Ming Fang |
Master of Science in Computer Science Research Assistant Carnegie Mellon Database Group School of Computer Science Carnegie Mellon University Email: mingf AT cs DOT cmu DOT edu Github: https://github.com/mindbergh |
I am a master student in School of Computer Science at Carnegie Mellon University. My interest is in building systems for managing and processing Big Data.
Research Projects:
Peloton
Worked with a team to build an experimental distributed main memory database designed for supporting both OLTP and OLAP workloads.- Ported PostgreSQL to C++11 to provide a clean and modern code base.
- Implemented a number of components in Peloton, including query plan mapper from PostgreSQL, query execution engine and multi-version concurrency control.
- Led team effort on profiling and optimizing the performance of the system.
- Maintained a continuous integration server for the project using Jenkins, including setting up building and testing framework, adding supports for code coverage and documentation.

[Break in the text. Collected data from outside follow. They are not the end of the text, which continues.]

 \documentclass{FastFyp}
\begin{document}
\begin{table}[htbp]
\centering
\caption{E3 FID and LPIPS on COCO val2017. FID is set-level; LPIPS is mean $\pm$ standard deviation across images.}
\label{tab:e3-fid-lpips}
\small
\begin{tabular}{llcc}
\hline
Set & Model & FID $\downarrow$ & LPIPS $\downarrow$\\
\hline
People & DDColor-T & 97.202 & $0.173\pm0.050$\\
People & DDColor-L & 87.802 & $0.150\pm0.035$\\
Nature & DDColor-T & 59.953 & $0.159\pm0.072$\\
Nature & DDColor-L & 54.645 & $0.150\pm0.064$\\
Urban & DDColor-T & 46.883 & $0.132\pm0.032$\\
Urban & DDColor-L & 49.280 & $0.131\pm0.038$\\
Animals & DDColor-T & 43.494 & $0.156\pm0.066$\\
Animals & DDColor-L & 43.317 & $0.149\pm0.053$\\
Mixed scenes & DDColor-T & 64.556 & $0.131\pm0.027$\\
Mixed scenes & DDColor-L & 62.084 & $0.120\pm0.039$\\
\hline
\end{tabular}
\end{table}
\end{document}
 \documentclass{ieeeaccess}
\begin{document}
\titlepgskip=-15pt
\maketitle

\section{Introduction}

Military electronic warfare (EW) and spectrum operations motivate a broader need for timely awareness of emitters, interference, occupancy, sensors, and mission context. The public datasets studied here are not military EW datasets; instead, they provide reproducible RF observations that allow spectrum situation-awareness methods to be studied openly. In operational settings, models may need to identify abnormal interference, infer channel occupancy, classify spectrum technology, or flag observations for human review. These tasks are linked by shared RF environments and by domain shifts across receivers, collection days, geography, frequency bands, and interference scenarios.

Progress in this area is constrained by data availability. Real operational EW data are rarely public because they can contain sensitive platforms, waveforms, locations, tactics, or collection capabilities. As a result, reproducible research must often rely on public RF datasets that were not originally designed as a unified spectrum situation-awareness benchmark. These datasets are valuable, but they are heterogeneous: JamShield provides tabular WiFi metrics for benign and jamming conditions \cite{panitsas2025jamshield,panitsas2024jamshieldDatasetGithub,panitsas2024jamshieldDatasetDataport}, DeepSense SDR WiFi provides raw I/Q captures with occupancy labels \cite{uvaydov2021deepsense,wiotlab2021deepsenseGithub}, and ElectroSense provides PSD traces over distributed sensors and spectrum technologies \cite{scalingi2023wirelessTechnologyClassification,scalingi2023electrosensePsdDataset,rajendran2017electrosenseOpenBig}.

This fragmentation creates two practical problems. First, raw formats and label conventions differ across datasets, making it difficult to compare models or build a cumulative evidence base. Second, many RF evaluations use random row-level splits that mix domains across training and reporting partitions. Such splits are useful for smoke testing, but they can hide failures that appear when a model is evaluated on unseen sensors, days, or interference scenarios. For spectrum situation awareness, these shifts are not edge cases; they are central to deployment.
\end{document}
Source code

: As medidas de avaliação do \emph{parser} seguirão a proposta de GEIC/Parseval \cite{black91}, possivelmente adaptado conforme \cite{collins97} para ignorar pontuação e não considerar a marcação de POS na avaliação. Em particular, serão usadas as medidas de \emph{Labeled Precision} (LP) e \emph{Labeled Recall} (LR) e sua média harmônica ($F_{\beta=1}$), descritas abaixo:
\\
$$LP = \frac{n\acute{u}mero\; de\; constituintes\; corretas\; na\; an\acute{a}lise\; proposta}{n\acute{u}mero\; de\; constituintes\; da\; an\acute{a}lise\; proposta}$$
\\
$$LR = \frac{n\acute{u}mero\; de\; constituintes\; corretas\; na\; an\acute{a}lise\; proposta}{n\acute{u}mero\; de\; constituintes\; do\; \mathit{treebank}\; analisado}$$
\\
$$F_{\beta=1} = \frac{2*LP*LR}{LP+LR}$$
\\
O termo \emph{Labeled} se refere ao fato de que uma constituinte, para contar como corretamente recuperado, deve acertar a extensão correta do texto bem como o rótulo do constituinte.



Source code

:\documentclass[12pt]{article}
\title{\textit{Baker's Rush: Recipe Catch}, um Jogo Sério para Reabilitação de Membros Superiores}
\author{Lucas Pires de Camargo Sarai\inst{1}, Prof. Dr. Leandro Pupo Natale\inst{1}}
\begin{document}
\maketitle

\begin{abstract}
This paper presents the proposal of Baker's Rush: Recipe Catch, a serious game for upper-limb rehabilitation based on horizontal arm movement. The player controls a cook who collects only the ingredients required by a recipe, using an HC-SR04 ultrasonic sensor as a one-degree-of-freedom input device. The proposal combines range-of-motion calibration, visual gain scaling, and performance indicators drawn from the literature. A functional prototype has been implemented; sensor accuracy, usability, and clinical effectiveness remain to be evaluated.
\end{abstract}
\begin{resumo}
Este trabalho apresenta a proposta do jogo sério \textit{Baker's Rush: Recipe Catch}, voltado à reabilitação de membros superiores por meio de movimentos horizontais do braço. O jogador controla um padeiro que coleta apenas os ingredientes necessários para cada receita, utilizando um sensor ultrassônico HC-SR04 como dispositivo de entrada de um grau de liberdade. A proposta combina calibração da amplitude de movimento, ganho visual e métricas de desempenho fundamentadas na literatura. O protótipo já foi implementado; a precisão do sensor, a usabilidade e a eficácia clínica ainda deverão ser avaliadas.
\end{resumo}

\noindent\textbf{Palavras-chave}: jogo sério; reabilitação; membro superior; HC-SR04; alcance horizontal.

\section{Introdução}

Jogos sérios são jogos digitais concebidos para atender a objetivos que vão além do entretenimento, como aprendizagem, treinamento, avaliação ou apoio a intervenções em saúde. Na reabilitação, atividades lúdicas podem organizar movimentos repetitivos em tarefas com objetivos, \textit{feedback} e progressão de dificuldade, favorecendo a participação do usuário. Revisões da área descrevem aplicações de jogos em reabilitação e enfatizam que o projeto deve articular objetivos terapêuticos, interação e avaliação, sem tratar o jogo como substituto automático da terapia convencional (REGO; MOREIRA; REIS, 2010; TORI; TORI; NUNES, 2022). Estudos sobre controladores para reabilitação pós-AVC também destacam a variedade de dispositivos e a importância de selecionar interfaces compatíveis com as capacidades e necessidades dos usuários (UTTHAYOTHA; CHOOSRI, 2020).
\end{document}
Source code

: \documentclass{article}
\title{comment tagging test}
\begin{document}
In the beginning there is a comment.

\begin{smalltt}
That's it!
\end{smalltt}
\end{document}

- Deployed Spark Streaming and evaluated its capabilities of performing incremental computation for a number of applications.
Weiss
Developed a system-initiative, plan-based dialogue system that can discusses subjective information with users.- Built a daily processing pipeline in Python for scraping, transforming and loading human discussions from multiple sources.
- Designed and implemented the dialogue system as a web-based service with mobile application APIs using Django.
- Conducted user study and evaluated the efficacy of the system.
cuSpark
http://www.yaomuyang.com/cuspark/
Built a GPU-accelerated, functional parallel data processing framework, inspired by Spark.- Designed and implemented a number of abstract functional primitives for data processing.
- Developed GPU auto-partitioning mechanisms to allow larger than memory datasets.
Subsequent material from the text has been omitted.